Et il se barre en marmonnant encore, les mains dans les poches en signe de bouderie. « Sérieux », moi... ? C'est carrément possible concernant la bouffe. Même Sab' m'avait déjà fait remarquer que récemment, j'achetais beaucoup trop de légumes pour être honnête. Soi-disant que ça fait tâche avec le reste de mon train de vie... Donc en gros, pour une fois que je fais un truc bien et sain, tout le monde me le reproche hein ?

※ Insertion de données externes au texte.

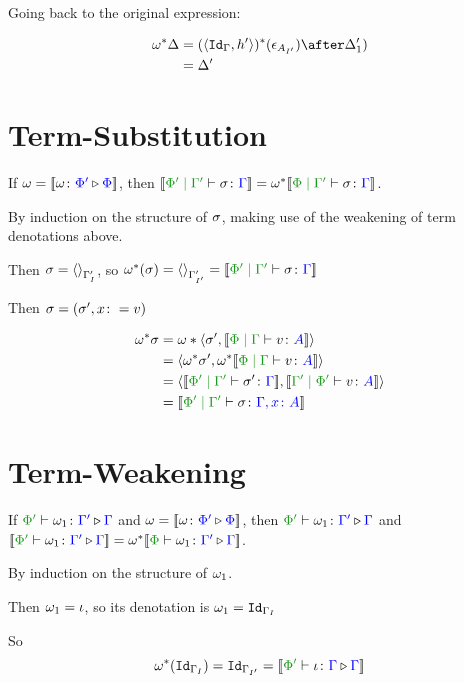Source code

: \documentclass{report}
\begin{document}
Going back to the original expression:

\begin{align*}
    \w\star{\D} & = (\pr{\Id{\G}}{h'})\star(\e_{A_{I'}})\after\D_1')\\
    & = \D'\\
\end{align*}

\section{Term-Substitution}

If $\omega = {\bf [\![}\omega \colon {\color{blue}\Phi'} \triangleright {\color {blue} \Phi}{\bf ]\!]}$, then $\deno{\etyperelation{\P'}{\G'}{\si}{\G}} = \w\star\deno{\etyperelation{\P}{\G'}{\si}{\G}}$.

\proof
By induction on the structure of $\sigma$, making use of the weakening of term denotations above.

Then $\sigma = \left\langle\right\rangle_{\Gamma'_{I}}$, so $\w\star(\si) = \term{\G'_{I'}} = \deno{\etyperelation{\P'}{\G'}{\si}{\G}}$

Then $\sigma = (\sigma',x\colon= v)$

\begin{align*}
    \w\star\si & = \w*\pr{\si'}{\deno{\gpetyperelation{v}{A}}}\\
    & = \pr{\w\star\si'}{\w\star\deno{\gpetyperelation{v}{A}}}\\
    &=\pr{\deno{\etyperelation{\P'}{\G'}{\si'}{\G}}}{\deno{\etyperelation{\G'}{\P'}{v}{A}}}\\
    &=\deno{\etyperelation{\P'}{\G'}{\si}{\gax}}
\end{align*}


\section{Term-Weakening}

If $\ewrel{\P'}{\w_1}{\G'}{\G}$ and $\omega = {\bf [\![}\omega \colon {\color{blue}\Phi'} \triangleright {\color {blue} \Phi}{\bf ]\!]}$, then $\ewrel{\P'}{\w_1}{\G'}{\G}$ and $\deno{\ewrel{\P'}{\w_1}{\G'}{\G}} = \w\star\deno{\ewrel{\P}{\w_1}{\G'}{\G}}$.


\proof
By induction on the structure of $\omega_1$.

Then $\omega_1 = \iota$, so its denotation is $\omega_1 = \texttt{Id}_{\Gamma_I}$

So
\begin{equation}
  \w\star(\Id{\G_I}) = \Id{\G_{I'}} = \deno{\ewrel{\P'}{\i}{\G}{\G}}  
\end{equation}
\end{document}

Je les déteste tous. Je vais leur cramer les cheveux pendant leur sommeil, ils vont parler chinois.

- Luffy ! L'appelé-je alors que je le vois qui court à moitié en direction des sodas. Moi j'ai fini, t'as tout ce qu'il te faut ou pas ?

- Nan ! Crache-t-il en attrapant trois bouteilles de cola et un jus de fruit qu'il sert contre lui.

C'est marrant, c'est dans ces moments-là que je me rappelle qu'il n'y a qu'avec lui que je supporte ce genre de conneries. Les casses couilles en général, je les remets vite fait à leur place ou je les éjecte de ma vie, parce qu'ils ont le don de m'énerver à une vitesse affolante.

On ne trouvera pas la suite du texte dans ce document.